[The task]: Starting at the top of the entries below, write out each line up to and including the one containing "#### Associate Executive". Leave the pictures out.

(Pictures paired with source code)

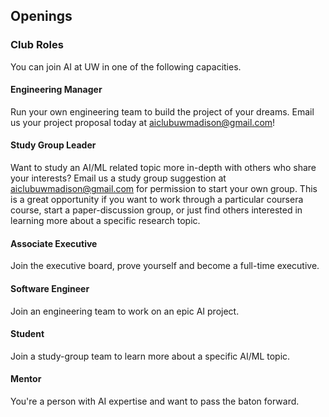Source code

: ## Openings

### Club Roles

You can join AI at UW in one of the following capacities.

#### Engineering Manager
Run your own engineering team to build the project of your dreams. Email us your project proposal today at aiclubuwmadison@gmail.com!

#### Study Group Leader
Want to study an AI/ML related topic more in-depth with others who share your interests? Email us a study group suggestion at aiclubuwmadison@gmail.com for permission to start your own group. This is a great opportunity if you want to work through a particular coursera course, start a paper-discussion group, or just find others interested in learning more about a specific research topic.

#### Associate Executive
Join the executive board, prove yourself and become a full-time executive. 

#### Software Engineer
Join an engineering team to work on an epic AI project.

#### Student
Join a study-group team to learn more about a specific AI/ML topic. 

#### Mentor
You're a person with AI expertise and want to pass the baton forward. 


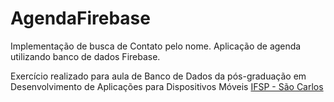 # AgendaFirebase
Implementação de busca de Contato pelo nome. Aplicação de agenda utilizando banco de dados Firebase.

Exercício realizado para aula de Banco de Dados da pós-graduação em Desenvolvimento de Aplicações para Dispositivos Móveis [IFSP - São Carlos](http://www.ifspsaocarlos.edu.br/portal/index.php/cursos/pós-graduação/sdm-lato-sensu/apresentacao_sdm)
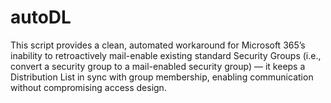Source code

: # autoDL
This script provides a clean, automated workaround for Microsoft 365’s inability to retroactively mail-enable existing standard Security Groups (i.e., convert a security group to a mail-enabled security group) — it keeps a Distribution List in sync with group membership, enabling communication without compromising access design.
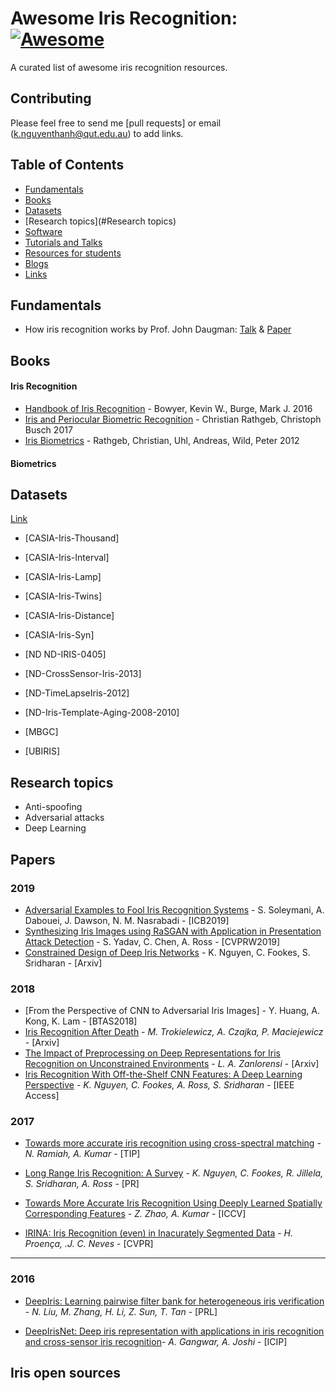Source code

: # Awesome Iris Recognition: [![Awesome](https://cdn.rawgit.com/sindresorhus/awesome/d7305f38d29fed78fa85652e3a63e154dd8e8829/media/badge.svg)](https://github.com/sindresorhus/awesome)
A curated list of awesome iris recognition resources.

## Contributing
Please feel free to send me [pull requests] or email (k.nguyenthanh@qut.edu.au) to add links.

## Table of Contents

 - [Fundamentals](#fundamentals)
 - [Books](#books)
 - [Datasets](#datasets)
 - [Research topics](#Research topics)
 - [Software](#software)
 - [Tutorials and Talks](#tutorials-and-talks)
 - [Resources for students](#resources-for-students)
 - [Blogs](#blogs)
 - [Links](#links)
 

## Fundamentals
* How iris recognition works by Prof. John Daugman: [Talk](https://www.youtube.com/watch?v=KyDoFrojEYk) & [Paper](https://www.cl.cam.ac.uk/~jgd1000/csvt.pdf)



## Books

#### Iris Recognition
* [Handbook of Iris Recognition](https://www.springer.com/gp/book/9781447167822) - Bowyer, Kevin W., Burge, Mark J. 2016
* [Iris and Periocular Biometric Recognition](https://www.amazon.com/Iris-Periocular-Biometric-Recognition-Security/dp/1785611682) - Christian Rathgeb, Christoph Busch 2017
* [Iris Biometrics](https://www.springer.com/gp/book/9781461455707) - Rathgeb, Christian, Uhl, Andreas, Wild, Peter 2012

#### Biometrics



## Datasets
[Link](https://kiennguyenstuff.wordpress.com/2016/07/14/iris-recognition-open-source-codes/)

* [CASIA-Iris-Thousand]
* [CASIA-Iris-Interval]
* [CASIA-Iris-Lamp]
* [CASIA-Iris-Twins]
* [CASIA-Iris-Distance]
* [CASIA-Iris-Syn]


* [ND	ND-IRIS-0405]	
* [ND-CrossSensor-Iris-2013]
* [ND-TimeLapseIris-2012]	
* [ND-Iris-Template-Aging-2008-2010]


* [MBGC]


* [UBIRIS]



## Research topics
* Anti-spoofing
* Adversarial attacks
* Deep Learning


## Papers

### 2019
* [Adversarial Examples to Fool Iris Recognition Systems](http://arxiv.org/abs/1906.09300) - S. Soleymani, A. Dabouei, J. Dawson, N. M. Nasrabadi - \[ICB2019]
* [Synthesizing Iris Images using RaSGAN with Application in Presentation Attack Detection](http://openaccess.thecvf.com/content_CVPRW_2019/papers/Biometrics/Yadav_Synthesizing_Iris_Images_Using_RaSGAN_With_Application_in_Presentation_Attack_CVPRW_2019_paper.pdf) - S. Yadav, C. Chen, A. Ross - \[CVPRW2019]
* [Constrained Design of Deep Iris Networks](https://arxiv.org/abs/1905.09481) - K. Nguyen, C. Fookes, S. Sridharan - \[Arxiv]

### 2018

* [From the Perspective of CNN to Adversarial Iris Images] - Y. Huang, A. Kong, K. Lam - \[BTAS2018]
* [Iris Recognition After Death](https://arxiv.org/pdf/1804.01962.pdf) - _M. Trokielewicz, A. Czajka, P. Maciejewicz_ - \[Arxiv\] 
* [The Impact of Preprocessing on Deep Representations for Iris Recognition on Unconstrained Environments](https://arxiv.org/pdf/1808.10032.pdf) - _L. A. Zanlorensi_ - \[Arxiv\] 
* [Iris Recognition With Off-the-Shelf CNN Features: A Deep Learning Perspective](https://ieeexplore.ieee.org/iel7/6287639/8274985/08219390.pdf) - _K. Nguyen, C. Fookes, A. Ross, S. Sridharan_ - \[IEEE Access\] 

### 2017

* [Towards more accurate iris recognition using cross-spectral matching](http://www.comp.polyu.edu.hk/~csajaykr//myhome/papers/TIP2017.pdf) - _N. Ramiah, A. Kumar_ - \[TIP\] 
* [Long Range Iris Recognition: A Survey](https://www.researchgate.net/publication/317229764_Long_Range_Iris_Recognition_A_Survey) - _K. Nguyen, C. Fookes, R. Jillela, S. Sridharan, A. Ross_ - \[PR\] 

* [Towards More Accurate Iris Recognition Using Deeply Learned Spatially Corresponding Features](http://www.comp.polyu.edu.hk/~csajaykr/myhome/papers/ICCV2017.pdf) - _Z. Zhao, A. Kumar_ - \[ICCV\] 
* [IRINA: Iris Recognition (even) in Inacurately Segmented Data](http://www.di.ubi.pt/%7Ehugomcp/doc/CVPR2017.pdf) - _H. Proença, .J. C. Neves_ - \[CVPR\] 

------------------------------------------------------------------------------------
### 2016

* [DeepIris: Learning pairwise filter bank for heterogeneous iris verification](https://www.researchgate.net/publication/284069950_DeepIris_Learning_Pairwise_Filter_Bank_for_Heterogeneous_Iris_Verification) - _N. Liu, M. Zhang, H. Li, Z. Sun, T. Tan_ - \[PRL\] 

* [DeepIrisNet: Deep iris representation with applications in iris recognition and cross-sensor iris recognition](https://ieeexplore.ieee.org/document/7532769/)- _A. Gangwar, A. Joshi_ - \[ICIP\] 
	
  



## Iris open sources



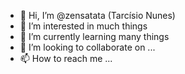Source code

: - 👋 Hi, I’m @zensatata (Tarcísio Nunes)
- 👀 I’m interested in much things
- 🌱 I’m currently learning many things 
- 💞️ I’m looking to collaborate on ...
- 📫 How to reach me ...

<!---
zensatata/zensatata is a ✨ special ✨ repository because its `README.md` (this file) appears on your GitHub profile.
You can click the Preview link to take a look at your changes.
--->
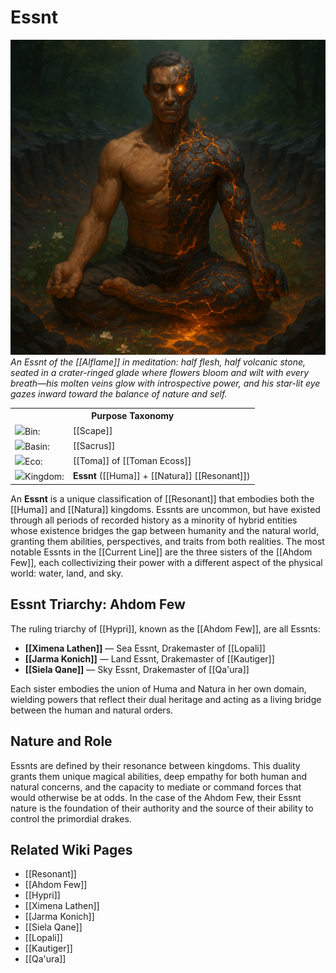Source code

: <!-- wiki-header-section:start -->
# Essnt

<img src="wiki_images/Essnt.png"><i>An Essnt of the [[Alflame]] in meditation: half flesh, half volcanic stone, seated in a crater-ringed glade where flowers bloom and wilt with every breath—his molten veins glow with introspective power, and his star-lit eye gazes inward toward the balance of nature and self.</i></img>

<!-- wiki-header-section:end -->

<div class="taxonomy-table">
  <table>
    <tr>
      <th colspan="3">Purpose Taxonomy</th>
    </tr>
    <tr>
      <td class="taxon-label"><img src="../svg/bin.svg" class="taxon-icon">Bin:</td>
      <td class="taxon-content" colspan="2">[[Scape]]</td>
    </tr>
    <tr>
      <td class="taxon-label"><img src="../svg/basin.svg" class="taxon-icon">Basin:</td>
      <td class="taxon-content" colspan="2">[[Sacrus]]</td>
    </tr>
    <tr>
      <td class="taxon-label"><img src="../svg/eco.svg" class="taxon-icon">Eco:</td>
      <td class="taxon-content" colspan="2">[[Toma]] of [[Toman Ecoss]]</td>
    </tr>
    <tr>
      <td class="taxon-label"><img src="../svg/kingdom.svg" class="taxon-icon">Kingdom:</td>
      <td class="taxon-content" colspan="2"><strong>Essnt</strong> ([[Huma]] + [[Natura]] [[Resonant]])</td>
    </tr>
  </table>
</div>

An **Essnt** is a unique classification of [[Resonant]] that embodies both the [[Huma]] and [[Natura]] kingdoms. Essnts are uncommon, but have existed through all periods of recorded history as a minority of hybrid entities whose existence bridges the gap between humanity and the natural world, granting them abilities, perspectives, and traits from both realities. The most notable Essnts in the [[Current Line]] are the three sisters of the [[Ahdom Few]], each collectivizing their power with a different aspect of the physical world: water, land, and sky.

## Essnt Triarchy: Ahdom Few

The ruling triarchy of [[Hypri]], known as the [[Ahdom Few]], are all Essnts:
- **[[Ximena Lathen]]** — Sea Essnt, Drakemaster of [[Lopali]]
- **[[Jarma Konich]]** — Land Essnt, Drakemaster of [[Kautiger]]
- **[[Siela Qane]]** — Sky Essnt, Drakemaster of [[Qa'ura]]

Each sister embodies the union of Huma and Natura in her own domain, wielding powers that reflect their dual heritage and acting as a living bridge between the human and natural orders.

## Nature and Role

Essnts are defined by their resonance between kingdoms. This duality grants them unique magical abilities, deep empathy for both human and natural concerns, and the capacity to mediate or command forces that would otherwise be at odds. In the case of the Ahdom Few, their Essnt nature is the foundation of their authority and the source of their ability to control the primordial drakes.


## Related Wiki Pages

- [[Resonant]]
- [[Ahdom Few]]
- [[Hypri]]
- [[Ximena Lathen]]
- [[Jarma Konich]]
- [[Siela Qane]]
- [[Lopali]]
- [[Kautiger]]
- [[Qa'ura]]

[Your solution]:
Source code

: ## Openings

### Club Roles

You can join AI at UW in one of the following capacities.

#### Engineering Manager
Run your own engineering team to build the project of your dreams. Email us your project proposal today at aiclubuwmadison@gmail.com!

#### Study Group Leader
Want to study an AI/ML related topic more in-depth with others who share your interests? Email us a study group suggestion at aiclubuwmadison@gmail.com for permission to start your own group. This is a great opportunity if you want to work through a particular coursera course, start a paper-discussion group, or just find others interested in learning more about a specific research topic.

#### Associate Executive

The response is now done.